Author(s): Kelvin Lu
Originally published on Towards AI.
The Data Scientist Show, by
Daliana Liu, is one of my favorite YouTube channels. Unlike many other data science programs that are very technical and require concentration to follow through, Daliana’s talk show strikes a delicate balance between profession and relaxation. I used to listen to the shows while walking, on the train, or washing dishes. I am interested in how other data scientists and engineers solve real-world problems and how they feel about their work. They share their successes and also some awkward moments. In some sense, the latter insight being widely neglected is something I found priceless.
In one of her latest shows — The future of Data Science Teams, they talked about their experience as research data scientists who are not very handy with engineering stuff. They have to pair with an engineer when they join a new team, and they were advised that:
“You need to be a full-stack data scientist.”
Em, this is the first time I've heard the term full-stack scientist. I have to admit that this is an interesting idea. I did my research about this idea and hoped my insight could inspire more data science practitioners.
Definition of a full-stack data scientist
The sibling relationship between data science and software development has led to the borrowing of many concepts from the software development domain into data science practice. For example, DevOps became MLOps, and the CICD became the 5Cs: continuous testing, continuous integration, continuous deployment, continuous evaluation, and continuous training. The concept of a full-stack data scientist looks like the latest transplant of the title of full-stack software engineer.

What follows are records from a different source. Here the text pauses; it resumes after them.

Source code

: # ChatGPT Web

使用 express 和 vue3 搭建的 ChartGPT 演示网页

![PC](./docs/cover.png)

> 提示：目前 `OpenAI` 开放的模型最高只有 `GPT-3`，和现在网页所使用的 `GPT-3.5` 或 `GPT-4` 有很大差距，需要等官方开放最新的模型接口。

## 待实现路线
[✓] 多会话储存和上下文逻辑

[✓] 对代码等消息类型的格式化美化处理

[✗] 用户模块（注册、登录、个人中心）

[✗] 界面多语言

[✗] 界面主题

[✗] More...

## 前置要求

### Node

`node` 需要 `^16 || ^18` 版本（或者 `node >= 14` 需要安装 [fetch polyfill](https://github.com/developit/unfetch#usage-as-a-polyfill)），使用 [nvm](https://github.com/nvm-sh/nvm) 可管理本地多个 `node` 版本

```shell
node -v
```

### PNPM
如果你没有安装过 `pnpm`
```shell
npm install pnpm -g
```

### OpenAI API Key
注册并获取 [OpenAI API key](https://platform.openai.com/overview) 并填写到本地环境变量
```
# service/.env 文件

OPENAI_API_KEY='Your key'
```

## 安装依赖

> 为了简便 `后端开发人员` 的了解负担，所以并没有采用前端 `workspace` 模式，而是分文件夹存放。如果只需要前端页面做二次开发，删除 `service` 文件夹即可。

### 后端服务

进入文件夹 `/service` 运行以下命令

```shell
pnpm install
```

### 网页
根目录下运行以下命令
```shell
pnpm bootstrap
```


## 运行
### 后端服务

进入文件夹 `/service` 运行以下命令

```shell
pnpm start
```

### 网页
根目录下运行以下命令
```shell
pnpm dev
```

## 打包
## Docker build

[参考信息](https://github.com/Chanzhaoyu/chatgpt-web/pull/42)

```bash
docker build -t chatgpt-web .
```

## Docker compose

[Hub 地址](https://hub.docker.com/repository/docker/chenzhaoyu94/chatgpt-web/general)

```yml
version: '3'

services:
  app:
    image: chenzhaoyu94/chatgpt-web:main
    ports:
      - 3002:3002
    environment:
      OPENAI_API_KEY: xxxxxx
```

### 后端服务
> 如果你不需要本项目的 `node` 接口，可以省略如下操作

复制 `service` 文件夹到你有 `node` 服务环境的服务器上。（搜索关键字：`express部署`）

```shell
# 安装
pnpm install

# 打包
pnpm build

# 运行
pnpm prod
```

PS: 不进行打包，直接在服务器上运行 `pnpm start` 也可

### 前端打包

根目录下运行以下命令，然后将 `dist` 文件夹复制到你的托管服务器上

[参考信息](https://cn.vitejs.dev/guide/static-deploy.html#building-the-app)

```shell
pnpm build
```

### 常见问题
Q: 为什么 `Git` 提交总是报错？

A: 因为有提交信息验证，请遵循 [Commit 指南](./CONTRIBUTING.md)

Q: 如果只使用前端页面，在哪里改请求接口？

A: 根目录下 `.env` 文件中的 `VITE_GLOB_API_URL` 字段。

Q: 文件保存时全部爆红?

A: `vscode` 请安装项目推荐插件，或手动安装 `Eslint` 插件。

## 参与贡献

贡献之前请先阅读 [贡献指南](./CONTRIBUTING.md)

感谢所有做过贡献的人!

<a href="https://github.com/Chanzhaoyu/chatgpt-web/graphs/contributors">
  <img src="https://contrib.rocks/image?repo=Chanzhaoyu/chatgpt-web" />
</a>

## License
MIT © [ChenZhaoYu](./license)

The modern software architecture convention states that a software solution stack comprises multiple tiers, with the database being the bottom one of them. On top of the database, there is a backend system and a frontend system. Prior to the emergence of full-stack developers, backend developers and frontend developers were two separate positions. Occasionally, even database development was a dedicated role. The concept of a full-stack developer means that the same person will be in charge of developing everything, from database design to backend functions to frontend websites and services. The benefit is obvious: lower human costs, better productivity, fewer communication costs, better quality, and faster roll-out speed.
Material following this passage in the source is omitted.